- **Records shown**
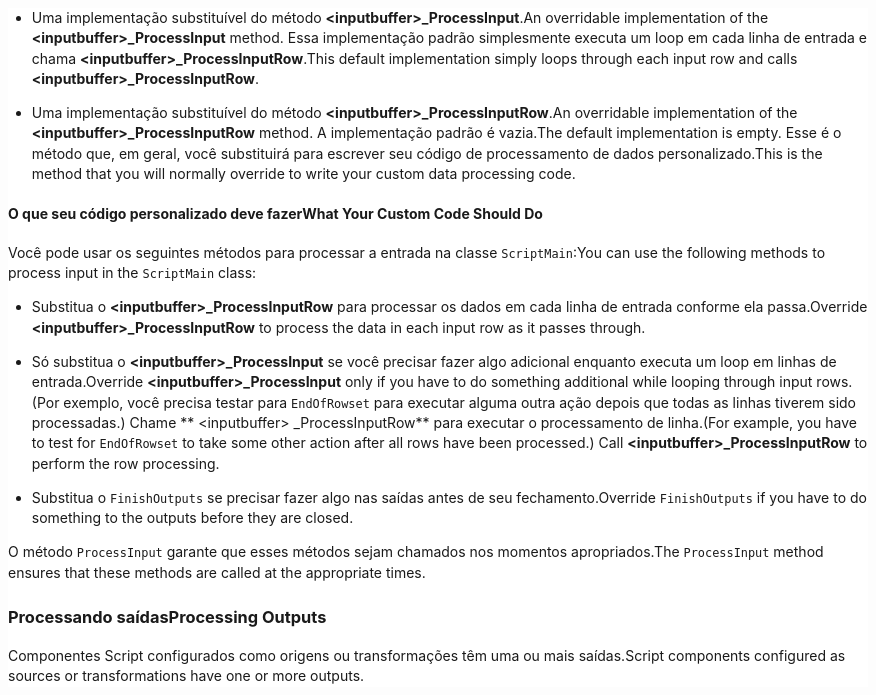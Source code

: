 -   <span data-ttu-id="e2b01-147">Uma implementação substituível do método **\<inputbuffer>_ProcessInput**.</span><span class="sxs-lookup"><span data-stu-id="e2b01-147">An overridable implementation of the **\<inputbuffer>_ProcessInput** method.</span></span> <span data-ttu-id="e2b01-148">Essa implementação padrão simplesmente executa um loop em cada linha de entrada e chama **\<inputbuffer>_ProcessInputRow**.</span><span class="sxs-lookup"><span data-stu-id="e2b01-148">This default implementation simply loops through each input row and calls **\<inputbuffer>_ProcessInputRow**.</span></span>

-   <span data-ttu-id="e2b01-149">Uma implementação substituível do método **\<inputbuffer>_ProcessInputRow**.</span><span class="sxs-lookup"><span data-stu-id="e2b01-149">An overridable implementation of the **\<inputbuffer>_ProcessInputRow** method.</span></span> <span data-ttu-id="e2b01-150">A implementação padrão é vazia.</span><span class="sxs-lookup"><span data-stu-id="e2b01-150">The default implementation is empty.</span></span> <span data-ttu-id="e2b01-151">Esse é o método que, em geral, você substituirá para escrever seu código de processamento de dados personalizado.</span><span class="sxs-lookup"><span data-stu-id="e2b01-151">This is the method that you will normally override to write your custom data processing code.</span></span>

#### <a name="what-your-custom-code-should-do"></a><span data-ttu-id="e2b01-152">O que seu código personalizado deve fazer</span><span class="sxs-lookup"><span data-stu-id="e2b01-152">What Your Custom Code Should Do</span></span>
 <span data-ttu-id="e2b01-153">Você pode usar os seguintes métodos para processar a entrada na classe `ScriptMain`:</span><span class="sxs-lookup"><span data-stu-id="e2b01-153">You can use the following methods to process input in the `ScriptMain` class:</span></span>

-   <span data-ttu-id="e2b01-154">Substitua o **\<inputbuffer>_ProcessInputRow** para processar os dados em cada linha de entrada conforme ela passa.</span><span class="sxs-lookup"><span data-stu-id="e2b01-154">Override **\<inputbuffer>_ProcessInputRow** to process the data in each input row as it passes through.</span></span>

-   <span data-ttu-id="e2b01-155">Só substitua o **\<inputbuffer>_ProcessInput** se você precisar fazer algo adicional enquanto executa um loop em linhas de entrada.</span><span class="sxs-lookup"><span data-stu-id="e2b01-155">Override **\<inputbuffer>_ProcessInput** only if you have to do something additional while looping through input rows.</span></span> <span data-ttu-id="e2b01-156">(Por exemplo, você precisa testar para `EndOfRowset` para executar alguma outra ação depois que todas as linhas tiverem sido processadas.) Chame \*\* \<inputbuffer> _ProcessInputRow\*\* para executar o processamento de linha.</span><span class="sxs-lookup"><span data-stu-id="e2b01-156">(For example, you have to test for `EndOfRowset` to take some other action after all rows have been processed.) Call **\<inputbuffer>_ProcessInputRow** to perform the row processing.</span></span>

-   <span data-ttu-id="e2b01-157">Substitua o `FinishOutputs` se precisar fazer algo nas saídas antes de seu fechamento.</span><span class="sxs-lookup"><span data-stu-id="e2b01-157">Override `FinishOutputs` if you have to do something to the outputs before they are closed.</span></span>

 <span data-ttu-id="e2b01-158">O método `ProcessInput` garante que esses métodos sejam chamados nos momentos apropriados.</span><span class="sxs-lookup"><span data-stu-id="e2b01-158">The `ProcessInput` method ensures that these methods are called at the appropriate times.</span></span>

### <a name="processing-outputs"></a><span data-ttu-id="e2b01-159">Processando saídas</span><span class="sxs-lookup"><span data-stu-id="e2b01-159">Processing Outputs</span></span>
 <span data-ttu-id="e2b01-160">Componentes Script configurados como origens ou transformações têm uma ou mais saídas.</span><span class="sxs-lookup"><span data-stu-id="e2b01-160">Script components configured as sources or transformations have one or more outputs.</span></span>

- **Exercise**
The response should be the full material, repeated exactly, with images removed.

- **Answer to this exercise**
Source code

: -   <span data-ttu-id="e2b01-147">Uma implementação substituível do método **\<inputbuffer>_ProcessInput**.</span><span class="sxs-lookup"><span data-stu-id="e2b01-147">An overridable implementation of the **\<inputbuffer>_ProcessInput** method.</span></span> <span data-ttu-id="e2b01-148">Essa implementação padrão simplesmente executa um loop em cada linha de entrada e chama **\<inputbuffer>_ProcessInputRow**.</span><span class="sxs-lookup"><span data-stu-id="e2b01-148">This default implementation simply loops through each input row and calls **\<inputbuffer>_ProcessInputRow**.</span></span>

-   <span data-ttu-id="e2b01-149">Uma implementação substituível do método **\<inputbuffer>_ProcessInputRow**.</span><span class="sxs-lookup"><span data-stu-id="e2b01-149">An overridable implementation of the **\<inputbuffer>_ProcessInputRow** method.</span></span> <span data-ttu-id="e2b01-150">A implementação padrão é vazia.</span><span class="sxs-lookup"><span data-stu-id="e2b01-150">The default implementation is empty.</span></span> <span data-ttu-id="e2b01-151">Esse é o método que, em geral, você substituirá para escrever seu código de processamento de dados personalizado.</span><span class="sxs-lookup"><span data-stu-id="e2b01-151">This is the method that you will normally override to write your custom data processing code.</span></span>

#### <a name="what-your-custom-code-should-do"></a><span data-ttu-id="e2b01-152">O que seu código personalizado deve fazer</span><span class="sxs-lookup"><span data-stu-id="e2b01-152">What Your Custom Code Should Do</span></span>
 <span data-ttu-id="e2b01-153">Você pode usar os seguintes métodos para processar a entrada na classe `ScriptMain`:</span><span class="sxs-lookup"><span data-stu-id="e2b01-153">You can use the following methods to process input in the `ScriptMain` class:</span></span>

-   <span data-ttu-id="e2b01-154">Substitua o **\<inputbuffer>_ProcessInputRow** para processar os dados em cada linha de entrada conforme ela passa.</span><span class="sxs-lookup"><span data-stu-id="e2b01-154">Override **\<inputbuffer>_ProcessInputRow** to process the data in each input row as it passes through.</span></span>

-   <span data-ttu-id="e2b01-155">Só substitua o **\<inputbuffer>_ProcessInput** se você precisar fazer algo adicional enquanto executa um loop em linhas de entrada.</span><span class="sxs-lookup"><span data-stu-id="e2b01-155">Override **\<inputbuffer>_ProcessInput** only if you have to do something additional while looping through input rows.</span></span> <span data-ttu-id="e2b01-156">(Por exemplo, você precisa testar para `EndOfRowset` para executar alguma outra ação depois que todas as linhas tiverem sido processadas.) Chame \*\* \<inputbuffer> _ProcessInputRow\*\* para executar o processamento de linha.</span><span class="sxs-lookup"><span data-stu-id="e2b01-156">(For example, you have to test for `EndOfRowset` to take some other action after all rows have been processed.) Call **\<inputbuffer>_ProcessInputRow** to perform the row processing.</span></span>

-   <span data-ttu-id="e2b01-157">Substitua o `FinishOutputs` se precisar fazer algo nas saídas antes de seu fechamento.</span><span class="sxs-lookup"><span data-stu-id="e2b01-157">Override `FinishOutputs` if you have to do something to the outputs before they are closed.</span></span>

 <span data-ttu-id="e2b01-158">O método `ProcessInput` garante que esses métodos sejam chamados nos momentos apropriados.</span><span class="sxs-lookup"><span data-stu-id="e2b01-158">The `ProcessInput` method ensures that these methods are called at the appropriate times.</span></span>

### <a name="processing-outputs"></a><span data-ttu-id="e2b01-159">Processando saídas</span><span class="sxs-lookup"><span data-stu-id="e2b01-159">Processing Outputs</span></span>
 <span data-ttu-id="e2b01-160">Componentes Script configurados como origens ou transformações têm uma ou mais saídas.</span><span class="sxs-lookup"><span data-stu-id="e2b01-160">Script components configured as sources or transformations have one or more outputs.</span></span>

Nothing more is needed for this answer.